The Founding Vision
The University of Adelaide was founded with a noble goal: to prepare for South Australia young leaders shaped by education rather than by birth or wealth. The university would reflect the values of South Australia itself—a distinctively progressive and democratic way of life, in a settlement free of Old World social and religious inequalities.
That this would stamp on the University a spirit of free inquiry was the dream of its first Vice- Chancellor, one of Adelaide’s pioneers, Dr Augustus Short (1802-1883). Short had studied and taught at Christ Church Oxford; one of his pupils had been future British Prime Minister William Gladstone. But instead of Oxford’s narrow classics curriculum, Short wanted a University open to investigation of new fields—the sciences, modern literature, art and moral philosophy among them. Also unlike Oxford, where religious tests had prevailed, the university would be secular: there would not be church-owned residential colleges on campus, as at the universities at Sydney and Melbourne; Adelaide’s spirit would be of liberty and discovery, immune from intolerance or external influence.
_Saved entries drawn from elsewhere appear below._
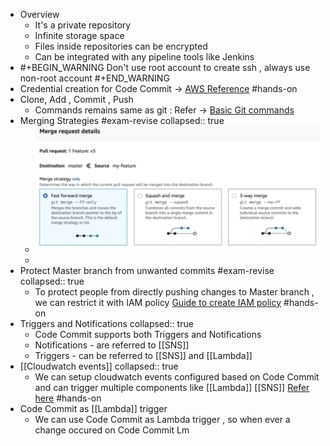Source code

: - Overview
	- It's a private repository
	- Infinite storage space
	- Files inside repositories can be encrypted
	- Can be integrated with any pipeline tools like Jenkins
- #+BEGIN_WARNING
  Don't use root account to create ssh , always use non-root account
  #+END_WARNING
- Credential creation for Code Commit ->  [AWS Reference](https://docs.aws.amazon.com/codecommit/latest/userguide/setting-up-ssh-unixes.html) #hands-on
- Clone, Add , Commit , Push
	- Commands remains same as git : Refer -> [Basic Git commands](https://www.atlassian.com/git/glossary)
- Merging Strategies #exam-revise
  collapsed:: true
	- ![image.png](../assets/image_1647887484356_0.png)
	-
- Protect Master branch from unwanted commits #exam-revise
  collapsed:: true
	- To protect people from directly pushing changes to Master branch , we can restrict it with IAM policy [Guide to create IAM policy](https://docs.aws.amazon.com/codecommit/latest/userguide/how-to-conditional-branch.html) #hands-on
- Triggers and Notifications
  collapsed:: true
	- Code Commit supports both Triggers and Notifications
	- Notifications - are referred to [[SNS]]
	- Triggers - can be referred to [[SNS]] and [[Lambda]]
- [[Cloudwatch events]]
  collapsed:: true
	- We can setup cloudwatch events configured based on Code Commit and can trigger multiple components like [[Lambda]] [[SNS]] [Refer here](https://docs.aws.amazon.com/codepipeline/latest/userguide/pipelines-trigger-source-repo-changes-console.html) #hands-on
- Code Commit as [[Lambda]] trigger
	- We can use Code Commit as Lambda trigger , so when ever a change occured on Code Commit Lm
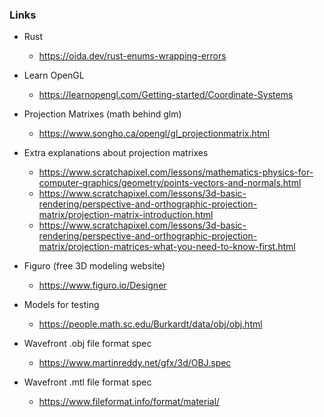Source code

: 
### Links

- Rust
    - https://oida.dev/rust-enums-wrapping-errors

- Learn OpenGL
    - https://learnopengl.com/Getting-started/Coordinate-Systems

- Projection Matrixes (math behind glm)
    - https://www.songho.ca/opengl/gl_projectionmatrix.html

- Extra explanations about projection matrixes
    - https://www.scratchapixel.com/lessons/mathematics-physics-for-computer-graphics/geometry/points-vectors-and-normals.html
    - https://www.scratchapixel.com/lessons/3d-basic-rendering/perspective-and-orthographic-projection-matrix/projection-matrix-introduction.html
    - https://www.scratchapixel.com/lessons/3d-basic-rendering/perspective-and-orthographic-projection-matrix/projection-matrices-what-you-need-to-know-first.html

- Figuro (free 3D modeling website)
    - https://www.figuro.io/Designer

- Models for testing
    - https://people.math.sc.edu/Burkardt/data/obj/obj.html

- Wavefront .obj file format spec
    - https://www.martinreddy.net/gfx/3d/OBJ.spec

- Wavefront .mtl file format spec
    - https://www.fileformat.info/format/material/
Thus Adelaide forged a new frontier in higher education—one that broke from the privilege and traditions of Britain’s ancient universities. Scholarships were offered for competition by any South Australian resident, regardless of background. The first students were not the sons of wealthy British gentry but the locally-born middle class, and before long included women, who took degrees at Adelaide 40 years before they could at Oxford.
The professors were recruited internationally, and one, Sir William Bragg, won the Nobel Prize in Physics (with his son Sir Lawrence). The initial funds for chairs and key buildings came from donors, and Short sought public supporters by demonstrating the University’s value to the community through public open days, fora, and long-running evening public lectures.
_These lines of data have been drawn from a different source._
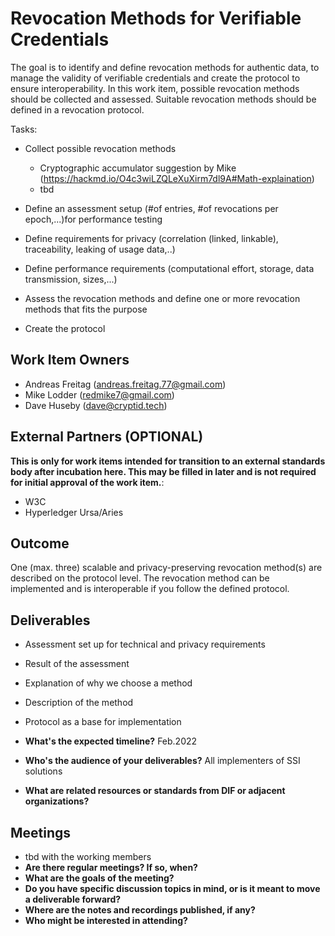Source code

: # Revocation Methods for Verifiable Credentials

The goal is to identify and define revocation methods for authentic data, to manage the validity of verifiable credentials and create the protocol to ensure interoperability.
In this work item, possible revocation methods should be collected and assessed. Suitable revocation methods should be defined in a revocation protocol. 

Tasks:
- Collect possible revocation methods
  - Cryptographic accumulator suggestion by Mike (https://hackmd.io/O4c3wiLZQLeXuXirm7dl9A#Math-explaination)
  - tbd

- Define an assessment setup (#of entries, #of revocations per epoch,...)for performance testing
- Define requirements for privacy (correlation (linked, linkable), traceability, leaking of usage data,..)
- Define performance requirements (computational effort, storage, data transmission, sizes,...)
- Assess the revocation methods and define one or more revocation methods that fits the purpose
- Create the protocol 

## Work Item Owners
- Andreas Freitag (andreas.freitag.77@gmail.com)
- Mike Lodder (redmike7@gmail.com)
- Dave Huseby (dave@cryptid.tech)

## External Partners (OPTIONAL)
**This is only for work items intended for transition to an external standards
body after incubation here. This may be filled in later and is not required for
initial approval of the work item.**:
- W3C
- Hyperledger Ursa/Aries

## Outcome
One (max. three) scalable and privacy-preserving revocation method(s) are described on the protocol level.
The revocation method can be implemented and is interoperable if you follow the defined protocol.

## Deliverables
- Assessment set up for technical and privacy requirements
- Result of the assessment
- Explanation of why we choose a method
- Description of the method
- Protocol as a base for implementation

- **What's the expected timeline?**
Feb.2022
- **Who's the audience of your deliverables?**
All implementers of SSI solutions

- **What are related resources or standards from DIF or adjacent organizations?**

## Meetings
- tbd with the working members 
- **Are there regular meetings? If so, when?**
- **What are the goals of the meeting?**
- **Do you have specific discussion topics in mind, or is it meant to move a
  deliverable forward?**
- **Where are the notes and recordings published, if any?**
- **Who might be interested in attending?**
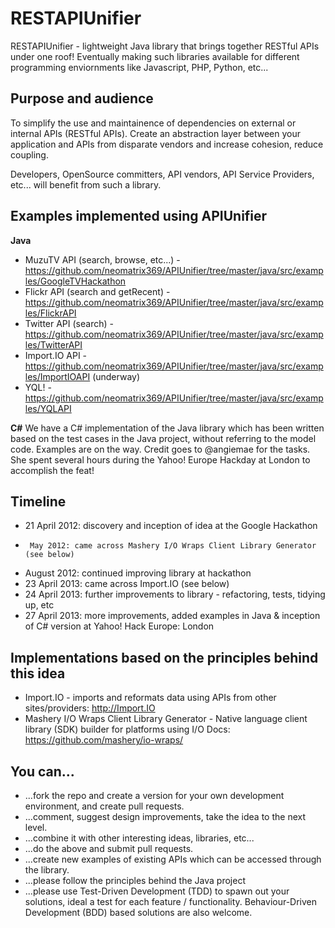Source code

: RESTAPIUnifier
==============

RESTAPIUnifier - lightweight Java library that brings together RESTful APIs under one roof! Eventually making such libraries available for different programming enviornments like Javascript, PHP, Python, etc...

Purpose and audience
--------------------
To simplify the use and maintainence of dependencies on external or internal APIs (RESTful APIs). Create an abstraction layer between your application and APIs from disparate vendors and increase cohesion, reduce coupling.

Developers, OpenSource committers, API vendors, API Service Providers, etc... will benefit from such a library.

Examples implemented using APIUnifier
-------------------------------------
<b>Java</b>
- MuzuTV API (search, browse, etc...) - https://github.com/neomatrix369/APIUnifier/tree/master/java/src/examples/GoogleTVHackathon
- Flickr API (search and getRecent) - https://github.com/neomatrix369/APIUnifier/tree/master/java/src/examples/FlickrAPI
- Twitter API (search) - https://github.com/neomatrix369/APIUnifier/tree/master/java/src/examples/TwitterAPI
- Import.IO API - https://github.com/neomatrix369/APIUnifier/tree/master/java/src/examples/ImportIOAPI (underway)
- YQL! - https://github.com/neomatrix369/APIUnifier/tree/master/java/src/examples/YQLAPI

<b>C#</b>
We have a C# implementation of the Java library which has been written based on the test cases in the Java project, without referring to the model code. Examples are on the way. Credit goes to @angiemae for the tasks. 
She spent several hours during the Yahoo! Europe Hackday at London to accomplish the feat!

Timeline
--------
* 21 April 2012: discovery and inception of idea at the Google Hackathon
*      May 2012: came across Mashery I/O Wraps Client Library Generator (see below)
*   August 2012: continued improving library at hackathon
* 23 April 2013: came across Import.IO (see below)
* 24 April 2013: further improvements to library - refactoring, tests, tidying up, etc
* 27 April 2013: more improvements, added examples in Java & inception of C# version at Yahoo! Hack Europe: London

Implementations based on the principles behind this idea
--------------------------------------------------------
* Import.IO - imports and reformats data using APIs from other sites/providers: http://Import.IO 
* Mashery I/O Wraps Client Library Generator - 
Native language client library (SDK) builder for platforms using I/O Docs: https://github.com/mashery/io-wraps/

You can...
----------
- ...fork the repo and create a version for your own development environment, and create pull requests.
- ...comment, suggest design improvements, take the idea to the next level. 
- ...combine it with other interesting ideas, libraries, etc...
- ...do the above and submit pull requests.
- ...create new examples of existing APIs which can be accessed through the library.
- ...please follow the principles behind the Java project
- ...please use Test-Driven Development (TDD) to spawn out your solutions, ideal a test for each feature / functionality. Behaviour-Driven Development (BDD) based solutions are also welcome.
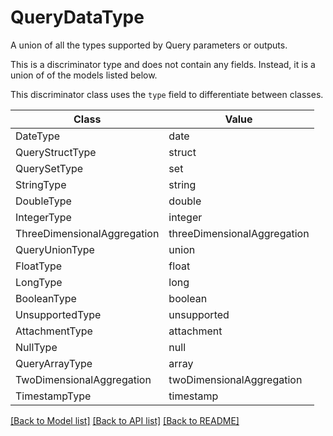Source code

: # QueryDataType

A union of all the types supported by Query parameters or outputs.


This is a discriminator type and does not contain any fields. Instead, it is a union
of of the models listed below.

This discriminator class uses the `type` field to differentiate between classes.

| Class | Value
| ------------ | -------------
DateType | date
QueryStructType | struct
QuerySetType | set
StringType | string
DoubleType | double
IntegerType | integer
ThreeDimensionalAggregation | threeDimensionalAggregation
QueryUnionType | union
FloatType | float
LongType | long
BooleanType | boolean
UnsupportedType | unsupported
AttachmentType | attachment
NullType | null
QueryArrayType | array
TwoDimensionalAggregation | twoDimensionalAggregation
TimestampType | timestamp


[[Back to Model list]](../../../../README.md#models-v2-link) [[Back to API list]](../../../../README.md#apis-v2-link) [[Back to README]](../../../../README.md)
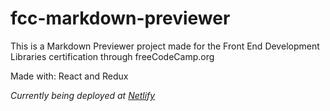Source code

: # fcc-markdown-previewer
This is a Markdown Previewer project made for the Front End Development Libraries certification through freeCodeCamp.org

Made with: React and Redux

*Currently being deployed at [Netlify]()*
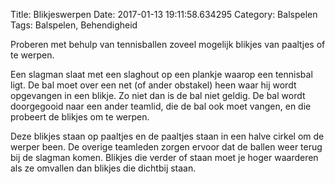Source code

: Title: Blikjeswerpen
Date: 2017-01-13 19:11:58.634295
Category: Balspelen
Tags: Balspelen, Behendigheid

Proberen met behulp van tennisballen zoveel mogelijk blikjes van paaltjes of te werpen.

Een slagman slaat met een slaghout op een plankje waarop een tennisbal ligt. De bal moet over een net (of ander obstakel) heen waar hij wordt opgevangen in een blikje. Zo niet dan is de bal niet geldig. De bal wordt doorgegooid naar een ander teamlid, die de bal ook moet vangen, en die probeert de blikjes om te werpen.

Deze blikjes staan op paaltjes en de paaltjes staan in een halve cirkel om de werper been. De overige teamleden zorgen ervoor dat de ballen weer terug bij de slagman komen. Blikjes die verder of staan moet je hoger waarderen als ze omvallen dan blikjes die dichtbij staan.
Thus were formed Adelaide’s distinctive features: a student body of democratic breadth, a staff of international distinction, a spirit of freedom to investigate new fields, a sense of importance to the community, and a goal to prepare educated leaders. In the first decades of the twentieth century, the graduates continued to become educated leaders, and eventually one—Howard Florey—led the isolation of penicillin, perhaps the most important scientific discovery ever made by an Australian. It was a dazzling climax to the University’s founding era.